[Opening Material shown section]

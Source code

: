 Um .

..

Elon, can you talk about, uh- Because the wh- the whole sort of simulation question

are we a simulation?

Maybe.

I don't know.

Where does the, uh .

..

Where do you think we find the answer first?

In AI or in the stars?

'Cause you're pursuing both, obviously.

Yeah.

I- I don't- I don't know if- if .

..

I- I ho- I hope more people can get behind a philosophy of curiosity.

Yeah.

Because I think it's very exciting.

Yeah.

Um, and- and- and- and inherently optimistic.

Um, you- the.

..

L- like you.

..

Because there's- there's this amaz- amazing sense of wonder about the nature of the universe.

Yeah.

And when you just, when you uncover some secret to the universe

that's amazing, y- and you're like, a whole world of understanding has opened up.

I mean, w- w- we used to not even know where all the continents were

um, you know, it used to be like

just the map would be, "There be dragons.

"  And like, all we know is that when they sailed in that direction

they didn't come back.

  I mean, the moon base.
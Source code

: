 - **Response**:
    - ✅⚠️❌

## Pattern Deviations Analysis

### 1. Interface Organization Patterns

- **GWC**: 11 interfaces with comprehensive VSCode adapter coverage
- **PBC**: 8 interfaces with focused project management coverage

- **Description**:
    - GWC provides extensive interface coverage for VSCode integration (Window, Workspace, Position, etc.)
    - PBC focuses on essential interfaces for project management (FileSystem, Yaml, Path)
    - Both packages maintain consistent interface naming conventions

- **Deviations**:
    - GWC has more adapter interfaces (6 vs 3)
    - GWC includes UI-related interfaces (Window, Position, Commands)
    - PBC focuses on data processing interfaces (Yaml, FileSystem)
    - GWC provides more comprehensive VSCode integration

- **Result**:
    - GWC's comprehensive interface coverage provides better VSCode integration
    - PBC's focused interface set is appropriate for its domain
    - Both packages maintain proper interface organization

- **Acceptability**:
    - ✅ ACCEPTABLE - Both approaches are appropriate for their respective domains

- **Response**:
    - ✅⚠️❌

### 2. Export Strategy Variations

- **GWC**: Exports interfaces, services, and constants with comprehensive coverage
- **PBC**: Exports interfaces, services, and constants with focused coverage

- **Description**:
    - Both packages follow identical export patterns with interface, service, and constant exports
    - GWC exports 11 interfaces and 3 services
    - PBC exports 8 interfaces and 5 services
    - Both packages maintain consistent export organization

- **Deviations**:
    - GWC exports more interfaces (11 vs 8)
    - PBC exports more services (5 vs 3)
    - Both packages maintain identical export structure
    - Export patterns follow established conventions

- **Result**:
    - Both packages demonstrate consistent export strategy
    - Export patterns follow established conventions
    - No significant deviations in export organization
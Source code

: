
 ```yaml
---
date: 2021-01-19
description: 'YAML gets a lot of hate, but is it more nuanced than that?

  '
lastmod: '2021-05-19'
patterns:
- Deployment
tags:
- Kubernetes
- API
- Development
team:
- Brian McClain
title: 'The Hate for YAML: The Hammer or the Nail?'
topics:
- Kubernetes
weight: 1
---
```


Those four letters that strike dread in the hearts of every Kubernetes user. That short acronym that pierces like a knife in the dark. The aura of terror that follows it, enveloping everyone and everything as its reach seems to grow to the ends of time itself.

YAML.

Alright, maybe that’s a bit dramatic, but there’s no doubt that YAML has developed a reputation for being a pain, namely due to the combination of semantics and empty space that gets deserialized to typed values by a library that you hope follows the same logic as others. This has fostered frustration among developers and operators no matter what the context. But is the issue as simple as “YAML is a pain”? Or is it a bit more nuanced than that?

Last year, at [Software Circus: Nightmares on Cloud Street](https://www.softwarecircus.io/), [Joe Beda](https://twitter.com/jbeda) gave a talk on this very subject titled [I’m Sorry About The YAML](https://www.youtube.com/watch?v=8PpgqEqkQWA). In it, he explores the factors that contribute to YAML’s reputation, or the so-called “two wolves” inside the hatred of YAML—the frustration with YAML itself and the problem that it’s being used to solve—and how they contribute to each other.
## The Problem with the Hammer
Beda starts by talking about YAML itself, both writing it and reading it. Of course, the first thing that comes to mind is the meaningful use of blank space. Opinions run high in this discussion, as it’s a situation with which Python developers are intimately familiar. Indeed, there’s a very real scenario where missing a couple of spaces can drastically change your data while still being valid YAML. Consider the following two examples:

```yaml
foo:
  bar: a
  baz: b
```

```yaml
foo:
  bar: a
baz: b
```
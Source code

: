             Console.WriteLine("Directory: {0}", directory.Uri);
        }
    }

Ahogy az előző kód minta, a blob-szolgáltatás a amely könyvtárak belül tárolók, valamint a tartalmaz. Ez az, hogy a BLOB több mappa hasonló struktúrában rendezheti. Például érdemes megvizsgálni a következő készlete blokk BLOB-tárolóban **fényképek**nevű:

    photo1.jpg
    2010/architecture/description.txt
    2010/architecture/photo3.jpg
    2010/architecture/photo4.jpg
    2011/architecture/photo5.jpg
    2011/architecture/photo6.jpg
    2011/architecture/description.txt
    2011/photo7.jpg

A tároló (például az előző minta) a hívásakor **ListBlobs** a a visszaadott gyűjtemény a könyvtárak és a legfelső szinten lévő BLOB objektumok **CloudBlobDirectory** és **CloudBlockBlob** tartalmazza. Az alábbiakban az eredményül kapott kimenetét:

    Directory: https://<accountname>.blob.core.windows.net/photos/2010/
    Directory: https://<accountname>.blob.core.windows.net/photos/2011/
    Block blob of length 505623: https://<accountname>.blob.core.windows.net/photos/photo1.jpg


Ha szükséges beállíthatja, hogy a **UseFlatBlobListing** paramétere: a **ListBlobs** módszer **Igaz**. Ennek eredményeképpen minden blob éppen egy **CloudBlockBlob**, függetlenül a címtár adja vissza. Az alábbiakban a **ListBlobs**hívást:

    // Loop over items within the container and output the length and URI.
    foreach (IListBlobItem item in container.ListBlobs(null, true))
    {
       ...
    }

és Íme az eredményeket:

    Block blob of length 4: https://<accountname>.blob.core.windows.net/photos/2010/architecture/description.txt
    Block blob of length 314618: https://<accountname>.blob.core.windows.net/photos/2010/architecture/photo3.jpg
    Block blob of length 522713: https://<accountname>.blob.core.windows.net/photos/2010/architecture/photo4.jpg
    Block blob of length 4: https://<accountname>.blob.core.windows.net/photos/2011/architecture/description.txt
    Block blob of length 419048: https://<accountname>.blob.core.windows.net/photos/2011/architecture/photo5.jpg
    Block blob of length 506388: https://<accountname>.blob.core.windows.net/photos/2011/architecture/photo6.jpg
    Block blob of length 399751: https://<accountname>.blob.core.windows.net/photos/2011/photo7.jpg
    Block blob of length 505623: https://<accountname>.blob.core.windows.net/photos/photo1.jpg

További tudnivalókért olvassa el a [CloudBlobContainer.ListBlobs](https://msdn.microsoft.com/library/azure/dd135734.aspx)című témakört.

[Closing Material shown section]

* What is required *
What lines in the entries contain "like"? Report each one by copying it.

* Solution below *
L- like you.
that's amazing, y- and you're like, a whole world of understanding has opened up.
um, you know, it used to be like
"  And like, all we know is that when they sailed in that direction
Those four letters that strike dread in the hearts of every Kubernetes user. That short acronym that pierces like a knife in the dark. The aura of terror that follows it, enveloping everyone and everything as its reach seems to grow to the ends of time itself.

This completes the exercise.